Why reliable liquidity matters for housing finance

Housing affordability is a defining challenge of today’s economy, driven by supply constraints, construction costs, interest rates, and local policy decisions. These forces are complex and largely outside the control of any single institution. Discussions around subsidies, zoning reforms, and new programmatic solutions are important, but what often receives less attention is the role of reliable funding in ensuring that the housing finance system continues to function effectively, even when affordability challenges persist.

At its core, the housing finance system depends on lenders having consistent access to funding. When that access becomes uncertain or constrained, lending slows, credit availability tightens, and market volatility increases. In this way, liquidity does not determine affordability, but it plays a critical supporting role in ensuring that credit continues to flow and that financial institutions can serve their communities across all market conditions.

This is where the Federal Home Loan Bank (FHLBank) System–and the credit unions that participate in this member-owned cooperative–play a crucial role.

The link between liquidity and lending

The connection between stable funding and mortgage lending is well established. Research from the Urban Institute shows that access to FHLBank advances is associated with increased mortgage origination activity, particularly among smaller and mid-sized lenders. In other words, when institutions have reliable liquidity, they are better positioned to continue making loans, even in more challenging market environments.

A separate Urban Institute analysis reinforces this point, finding that ready access to liquidity improves institutional stability, reduces failure risk, and lowers overall systemic risk. These findings reinforce an important point: access to dependable liquidity supports not only the continued availability of credit, but it also improves the resilience of the financial system as a whole.

Credit unions: Local institutions, broad impact

Credit unions are uniquely positioned within the FHLBank System framework. Deeply embedded in the communities they serve, credit unions bring a relationship-based approach to lending that prioritizes long-term member outcomes over short-term market cycles.

Through their membership in the FHLBank System, credit unions are able to:

  • Convert illiquid mortgage assets into funding that supports new lending
  • Maintain lending capacity during periods of market stress
  • Continue serving borrowers who might otherwise face reduced access to credit

Importantly, this is not just about balance sheets. It is about outcomes. Through the FHLBanks’ member-driven cooperative structure, credit unions translate liquidity into locally delivered credit, helping families finance homes, refinance mortgages, and navigate changing economic conditions in the communities they serve.

Recent research by the Filene Research Institute supports this dynamic, finding that credit unions that are FHLBank members tend to have higher assets, stronger loan-share ratios, greater borrowing capacity, and increased access to capital markets, as reflected in higher levels of first-lien mortgage sales. In today’s environment, these findings underscore how access to FHLBank liquidity strengthens lending capacity and member service.

Why this matters now

Today’s housing market presents real challenges. Elevated interest rates have increased borrowing costs, while supply constraints continue to put upward pressure on home prices. At the same time, smaller and community-based lenders, including many credit unions, face increased competition for funding.

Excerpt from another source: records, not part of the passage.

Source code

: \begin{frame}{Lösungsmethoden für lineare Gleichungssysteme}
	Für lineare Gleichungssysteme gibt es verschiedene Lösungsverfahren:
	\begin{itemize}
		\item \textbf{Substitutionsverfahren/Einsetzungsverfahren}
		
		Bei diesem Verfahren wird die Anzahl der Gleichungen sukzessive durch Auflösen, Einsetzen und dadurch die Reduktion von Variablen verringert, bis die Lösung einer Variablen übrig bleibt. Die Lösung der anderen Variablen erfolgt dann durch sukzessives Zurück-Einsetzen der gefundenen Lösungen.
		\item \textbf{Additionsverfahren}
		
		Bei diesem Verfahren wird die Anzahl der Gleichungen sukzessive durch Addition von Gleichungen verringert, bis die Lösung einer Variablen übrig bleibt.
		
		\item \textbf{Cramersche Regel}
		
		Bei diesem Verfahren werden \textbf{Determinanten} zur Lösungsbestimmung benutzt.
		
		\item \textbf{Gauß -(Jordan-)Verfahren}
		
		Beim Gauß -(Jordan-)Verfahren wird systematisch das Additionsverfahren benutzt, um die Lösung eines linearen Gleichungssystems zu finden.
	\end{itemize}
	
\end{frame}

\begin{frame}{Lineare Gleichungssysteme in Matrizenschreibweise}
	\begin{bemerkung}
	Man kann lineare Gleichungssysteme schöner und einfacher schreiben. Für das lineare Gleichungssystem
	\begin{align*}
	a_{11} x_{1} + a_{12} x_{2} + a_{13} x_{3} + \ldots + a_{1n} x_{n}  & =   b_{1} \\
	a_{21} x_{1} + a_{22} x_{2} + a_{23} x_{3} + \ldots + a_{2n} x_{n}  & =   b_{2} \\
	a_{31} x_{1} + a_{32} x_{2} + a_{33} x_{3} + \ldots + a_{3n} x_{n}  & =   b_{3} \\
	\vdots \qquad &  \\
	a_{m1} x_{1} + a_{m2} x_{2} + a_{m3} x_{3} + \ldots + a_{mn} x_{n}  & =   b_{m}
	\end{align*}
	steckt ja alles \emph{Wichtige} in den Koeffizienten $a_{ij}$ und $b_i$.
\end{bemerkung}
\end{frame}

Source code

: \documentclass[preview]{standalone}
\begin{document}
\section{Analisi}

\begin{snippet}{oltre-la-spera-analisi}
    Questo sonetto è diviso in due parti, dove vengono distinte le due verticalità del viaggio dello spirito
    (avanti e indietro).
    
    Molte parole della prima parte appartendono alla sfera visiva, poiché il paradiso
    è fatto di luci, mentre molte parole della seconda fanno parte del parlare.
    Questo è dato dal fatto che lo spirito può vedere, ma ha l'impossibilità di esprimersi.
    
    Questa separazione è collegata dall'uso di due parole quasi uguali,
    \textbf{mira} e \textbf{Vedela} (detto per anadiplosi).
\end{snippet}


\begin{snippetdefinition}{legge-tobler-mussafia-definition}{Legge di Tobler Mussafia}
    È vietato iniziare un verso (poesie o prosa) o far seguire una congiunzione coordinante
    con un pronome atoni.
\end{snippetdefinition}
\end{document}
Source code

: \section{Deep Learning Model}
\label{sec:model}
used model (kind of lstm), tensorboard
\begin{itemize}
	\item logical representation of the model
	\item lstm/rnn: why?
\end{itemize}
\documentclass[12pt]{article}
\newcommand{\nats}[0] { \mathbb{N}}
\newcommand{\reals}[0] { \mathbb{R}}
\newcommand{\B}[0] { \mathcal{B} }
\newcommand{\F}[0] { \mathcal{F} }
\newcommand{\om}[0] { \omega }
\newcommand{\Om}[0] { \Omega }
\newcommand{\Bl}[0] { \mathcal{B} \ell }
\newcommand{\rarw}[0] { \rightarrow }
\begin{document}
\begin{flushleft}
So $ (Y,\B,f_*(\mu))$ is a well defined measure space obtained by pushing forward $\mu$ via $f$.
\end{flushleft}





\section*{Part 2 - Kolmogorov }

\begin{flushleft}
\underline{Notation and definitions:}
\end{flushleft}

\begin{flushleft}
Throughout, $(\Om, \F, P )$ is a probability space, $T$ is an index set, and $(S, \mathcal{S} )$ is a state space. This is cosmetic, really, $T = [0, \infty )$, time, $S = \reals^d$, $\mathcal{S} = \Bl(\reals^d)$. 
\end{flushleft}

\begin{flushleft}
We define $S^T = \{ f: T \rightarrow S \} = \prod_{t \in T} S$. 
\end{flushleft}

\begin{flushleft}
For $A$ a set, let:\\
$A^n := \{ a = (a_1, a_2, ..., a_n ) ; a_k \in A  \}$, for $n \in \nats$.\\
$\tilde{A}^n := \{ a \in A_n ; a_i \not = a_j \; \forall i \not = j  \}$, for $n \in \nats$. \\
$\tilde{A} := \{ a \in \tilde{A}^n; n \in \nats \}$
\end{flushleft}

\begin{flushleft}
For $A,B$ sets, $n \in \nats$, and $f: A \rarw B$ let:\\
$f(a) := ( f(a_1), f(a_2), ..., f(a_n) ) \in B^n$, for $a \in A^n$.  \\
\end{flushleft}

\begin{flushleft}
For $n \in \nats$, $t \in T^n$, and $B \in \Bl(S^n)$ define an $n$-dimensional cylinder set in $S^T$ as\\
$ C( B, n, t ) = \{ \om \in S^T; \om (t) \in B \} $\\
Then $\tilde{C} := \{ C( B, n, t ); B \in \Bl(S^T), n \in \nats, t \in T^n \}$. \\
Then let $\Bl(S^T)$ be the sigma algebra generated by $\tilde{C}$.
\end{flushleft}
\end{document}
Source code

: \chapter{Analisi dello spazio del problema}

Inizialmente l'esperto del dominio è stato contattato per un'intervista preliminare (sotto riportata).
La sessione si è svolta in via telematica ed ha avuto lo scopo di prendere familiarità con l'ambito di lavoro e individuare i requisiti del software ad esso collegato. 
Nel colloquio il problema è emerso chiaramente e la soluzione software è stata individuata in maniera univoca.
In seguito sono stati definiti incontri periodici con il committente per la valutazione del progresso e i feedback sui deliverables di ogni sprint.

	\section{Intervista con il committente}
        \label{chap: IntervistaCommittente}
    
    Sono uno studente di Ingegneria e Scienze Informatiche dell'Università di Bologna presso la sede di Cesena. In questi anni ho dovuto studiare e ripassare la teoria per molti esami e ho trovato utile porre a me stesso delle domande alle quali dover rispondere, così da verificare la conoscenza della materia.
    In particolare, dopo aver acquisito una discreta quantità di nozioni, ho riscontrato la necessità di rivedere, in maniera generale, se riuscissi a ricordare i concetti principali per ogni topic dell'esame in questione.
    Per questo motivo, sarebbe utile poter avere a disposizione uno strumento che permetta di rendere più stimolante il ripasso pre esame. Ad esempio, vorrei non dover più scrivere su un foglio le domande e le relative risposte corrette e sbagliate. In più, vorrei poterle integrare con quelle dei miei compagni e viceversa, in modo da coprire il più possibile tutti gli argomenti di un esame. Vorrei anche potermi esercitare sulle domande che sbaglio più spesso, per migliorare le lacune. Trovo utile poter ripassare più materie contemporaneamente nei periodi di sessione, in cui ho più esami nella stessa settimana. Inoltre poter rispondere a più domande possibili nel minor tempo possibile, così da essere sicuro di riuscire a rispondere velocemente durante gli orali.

In this context, access to reliable liquidity is not just helpful, it is foundational.

The FHLBank System provides a consistent source of secured funding that allows credit unions to plan, lend, and serve with confidence, even when broader market conditions are uncertain. This stability helps ensure that mortgage credit remains available and that disruptions in funding do not further strain an already challenging housing market.

A system that works together

Housing finance in the United States is a collaborative effort. It depends on the participation of borrowers, lenders, investors, and liquidity providers working together to support access to credit and promote financial stability.

The FHLBanks play a foundational role in this ecosystem. Through the community-centric focus of their members – including their credit union members – they support a model that helps deliver homeownership opportunities in a way that is both resilient and locally responsive.

At a time when affordability challenges are front and center, it is worth recognizing the systems and partnerships that help maintain access to credit and financial stability in the housing finance market. Ensuring that these foundations remain strong will be essential as we navigate the challenges ahead.